В западной, аристократической части Басры, как мы знаем, светает позже. Времени у Бельмонте было в обрез, но все-таки он успевал раскрасить исполинское око с живой блесткою под зрачком. Оно плыло в инфузории век — и подумать страшно, во сколько крат увеличенной; по краям же обсаженной могучими ресничками. Еще Бельмонте успевал наложить светотень на хрящик носа и облагородить ус парой-другой серебряных нитей — тогда казалось, что виден аж каждый волосок.

Нам приходилось писать, о чем во время игры думает музыкант («сознание течет»). Надо признать, мысли художника за работой обладают бо́льшей структурной выявленностью. В конце концов, они «по делу»: художник размышляет над тем, как поступить сейчас… (прищурившись) а теперь… Перед ним ведь не заранее написанные ноты — можно нарисовать так, а можно эдак. Хотя и в самый ответственный момент у художника в голове имеется довольно простору для посторонних соображений. Как-никак не бухгалтер — это бухгалтеру невозможно отвлечься без того, чтобы не сбиться со счету; симультанному переводчику нельзя ни на миг отвлекаться, а то напереводит — как тот одессит.

Соображения, которым невольно предавался Бельмонте, касались злой силы, творившей, однако, ему добро. Wozu? Нет-нет, он не отказывался, не говорил: не нужны мне ваши подачки. Так устроен мир, что раздача земных благ — прерогатива дьявола. Опыт учит: мелкие гадости, совершаемые нами, и те оплачиваются незамедлительно, тогда как — о, сколько раз мы слышали это из уст разобиженного мещанина! — ни одно доброе дело не остается безнаказанным. Это кеглеголовые немцы выдумали, будто в основе человеческого братства может лежать «разумный эгоизм», а безмозглые нигилисты задумались: да-а… здорово…

«Сегодня я, а завтра ты» — читаем на круглой наклейке с призывом жертвовать в пользу инвалидов, конто-нумер такой-то. Но безумный германский (германновский) расчет закончился пулей в рот — на сцене, и Аушвицем — в жизни:[83] сегодня ты (безработный, больной и т. п.), а завтра я «не работает» на евреев. «А завтра я еврей?!» — такого никто не мог себе представить, такое в страшном сне не могло привидеться… А все потому, что благое дело — сольный номер и уж никак не волейбол на пляже, где неопределенное число мужчин и женщин, став в кружок, отбивает мяч кто в кого.

Другое дело — дурное дело. Оплачивается чистоганом и без проволочек Существует даже специальная техника «мелких гадостей» — почти что символических, которые, тем не менее, как-то дьяволом учитываются. Можно, например, из опасения, что прямо перед тобой кончится финское белье, отдавить ногу особе, теснящей тебя сзади; рекомендуется назвать «старой клячей» старую клячу: ты уже опаздываешь, а она как нарочно еле-еле залазит в троллейбус.

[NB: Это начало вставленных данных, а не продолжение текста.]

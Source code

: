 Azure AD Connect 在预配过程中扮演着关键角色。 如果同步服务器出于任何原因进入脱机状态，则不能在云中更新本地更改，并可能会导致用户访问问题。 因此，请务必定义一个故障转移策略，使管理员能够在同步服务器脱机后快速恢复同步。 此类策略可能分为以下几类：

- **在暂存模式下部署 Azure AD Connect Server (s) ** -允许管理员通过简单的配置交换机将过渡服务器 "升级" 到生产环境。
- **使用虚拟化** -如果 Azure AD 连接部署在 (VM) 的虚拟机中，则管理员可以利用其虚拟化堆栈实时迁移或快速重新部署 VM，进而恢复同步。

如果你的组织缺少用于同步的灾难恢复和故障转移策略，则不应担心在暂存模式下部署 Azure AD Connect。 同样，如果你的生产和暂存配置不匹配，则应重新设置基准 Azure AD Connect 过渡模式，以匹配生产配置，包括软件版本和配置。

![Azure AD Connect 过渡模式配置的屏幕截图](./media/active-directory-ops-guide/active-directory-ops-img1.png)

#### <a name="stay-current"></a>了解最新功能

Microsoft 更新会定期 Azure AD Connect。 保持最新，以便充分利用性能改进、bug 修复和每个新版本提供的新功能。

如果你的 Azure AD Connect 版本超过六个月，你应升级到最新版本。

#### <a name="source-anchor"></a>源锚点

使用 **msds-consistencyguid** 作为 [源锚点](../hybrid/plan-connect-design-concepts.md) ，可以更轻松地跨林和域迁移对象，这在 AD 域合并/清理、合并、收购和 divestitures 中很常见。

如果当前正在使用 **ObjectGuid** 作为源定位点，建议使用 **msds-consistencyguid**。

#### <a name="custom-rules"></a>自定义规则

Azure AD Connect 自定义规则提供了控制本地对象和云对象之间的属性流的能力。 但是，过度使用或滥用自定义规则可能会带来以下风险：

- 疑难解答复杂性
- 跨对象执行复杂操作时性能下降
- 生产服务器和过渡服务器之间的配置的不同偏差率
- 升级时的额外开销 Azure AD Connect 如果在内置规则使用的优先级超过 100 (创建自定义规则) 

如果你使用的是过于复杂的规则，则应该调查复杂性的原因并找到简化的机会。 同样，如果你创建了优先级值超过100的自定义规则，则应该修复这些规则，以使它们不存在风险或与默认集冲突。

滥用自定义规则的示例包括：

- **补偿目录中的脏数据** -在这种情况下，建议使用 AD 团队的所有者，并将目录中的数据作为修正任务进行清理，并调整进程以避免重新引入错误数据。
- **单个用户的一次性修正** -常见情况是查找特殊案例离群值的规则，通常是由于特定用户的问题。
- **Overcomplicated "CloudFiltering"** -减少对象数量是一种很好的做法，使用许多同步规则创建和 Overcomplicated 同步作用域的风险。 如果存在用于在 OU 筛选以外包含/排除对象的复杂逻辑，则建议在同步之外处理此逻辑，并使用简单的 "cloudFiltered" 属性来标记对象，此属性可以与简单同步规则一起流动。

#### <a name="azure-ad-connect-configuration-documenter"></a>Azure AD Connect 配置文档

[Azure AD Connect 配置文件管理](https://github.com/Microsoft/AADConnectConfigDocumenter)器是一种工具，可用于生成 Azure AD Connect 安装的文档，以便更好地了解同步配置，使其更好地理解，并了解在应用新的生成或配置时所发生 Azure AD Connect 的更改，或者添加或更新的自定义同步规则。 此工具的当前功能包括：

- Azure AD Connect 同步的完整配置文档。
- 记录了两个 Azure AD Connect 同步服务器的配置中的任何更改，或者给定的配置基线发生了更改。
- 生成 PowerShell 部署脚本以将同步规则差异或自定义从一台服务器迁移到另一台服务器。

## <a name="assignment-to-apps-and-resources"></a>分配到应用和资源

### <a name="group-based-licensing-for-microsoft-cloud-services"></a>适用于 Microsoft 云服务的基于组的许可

Широко известен обычай посылать к черту — на пожелание «ни пуха ни пера». Здесь как бы использовано сразу два вида техники: вакцинация, которую практиковало на себе в экспериментальном порядке это ходячее несчастье, этот колдун из Галиции, и чисто условный малефиций — примеры которого уже давались в этом абзаце. Ведь символическая подачка дьяволу, по сути своей, та же вакцинация: не что иное, как прививка против Фаустовой заразы.